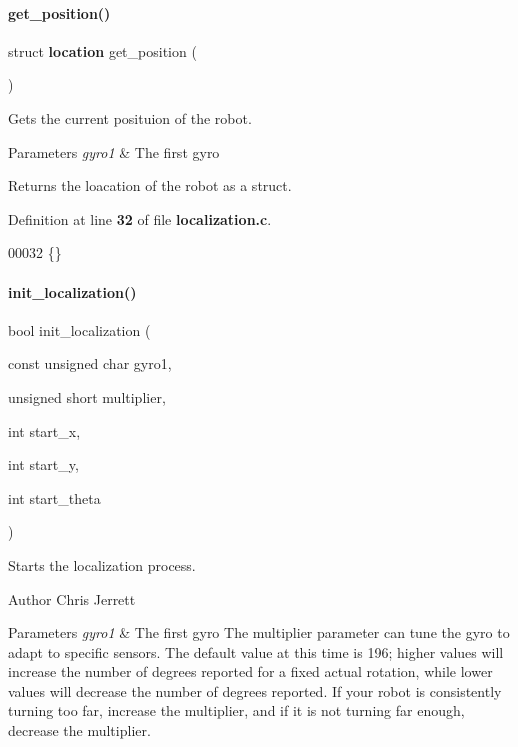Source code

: \paragraph{get\+\_\+position()}
{\footnotesize\ttfamily struct \textbf{ location} get\+\_\+position (\begin{DoxyParamCaption}{ }\end{DoxyParamCaption})}



Gets the current posituion of the robot. 


\begin{DoxyParams}{Parameters}
{\em gyro1} & The first gyro \\
\hline
\end{DoxyParams}
\begin{DoxyReturn}{Returns}
the loacation of the robot as a struct. 
\end{DoxyReturn}


Definition at line \textbf{ 32} of file \textbf{ localization.\+c}.


\begin{DoxyCode}
00032 \{\}
\end{DoxyCode}
\mbox{\label{a00119_afdd0147de6aa15957e9a125f9cd20578}} 
\paragraph{init\+\_\+localization()}
{\footnotesize\ttfamily bool init\+\_\+localization (\begin{DoxyParamCaption}\item[{const unsigned char}]{gyro1,  }\item[{unsigned short}]{multiplier,  }\item[{int}]{start\+\_\+x,  }\item[{int}]{start\+\_\+y,  }\item[{int}]{start\+\_\+theta }\end{DoxyParamCaption})}



Starts the localization process. 

\begin{DoxyAuthor}{Author}
Chris Jerrett
\end{DoxyAuthor}

\begin{DoxyParams}{Parameters}
{\em gyro1} & The first gyro  The multiplier parameter can tune the gyro to adapt to specific sensors. The default value at this time is 196; higher values will increase the number of degrees reported for a fixed actual rotation, while lower values will decrease the number of degrees reported. If your robot is consistently turning too far, increase the multiplier, and if it is not turning far enough, decrease the multiplier. \\
\hline
\end{DoxyParams}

EXERCISE OBJECTIVE:
Excluding the pictures, transcribe all of the entries exactly.

SOLUTION:
Source code

: \paragraph{get\+\_\+position()}
{\footnotesize\ttfamily struct \textbf{ location} get\+\_\+position (\begin{DoxyParamCaption}{ }\end{DoxyParamCaption})}



Gets the current posituion of the robot. 


\begin{DoxyParams}{Parameters}
{\em gyro1} & The first gyro \\
\hline
\end{DoxyParams}
\begin{DoxyReturn}{Returns}
the loacation of the robot as a struct. 
\end{DoxyReturn}


Definition at line \textbf{ 32} of file \textbf{ localization.\+c}.


\begin{DoxyCode}
00032 \{\}
\end{DoxyCode}
\mbox{\label{a00119_afdd0147de6aa15957e9a125f9cd20578}} 
\paragraph{init\+\_\+localization()}
{\footnotesize\ttfamily bool init\+\_\+localization (\begin{DoxyParamCaption}\item[{const unsigned char}]{gyro1,  }\item[{unsigned short}]{multiplier,  }\item[{int}]{start\+\_\+x,  }\item[{int}]{start\+\_\+y,  }\item[{int}]{start\+\_\+theta }\end{DoxyParamCaption})}



Starts the localization process. 

\begin{DoxyAuthor}{Author}
Chris Jerrett
\end{DoxyAuthor}

\begin{DoxyParams}{Parameters}
{\em gyro1} & The first gyro  The multiplier parameter can tune the gyro to adapt to specific sensors. The default value at this time is 196; higher values will increase the number of degrees reported for a fixed actual rotation, while lower values will decrease the number of degrees reported. If your robot is consistently turning too far, increase the multiplier, and if it is not turning far enough, decrease the multiplier. \\
\hline
\end{DoxyParams}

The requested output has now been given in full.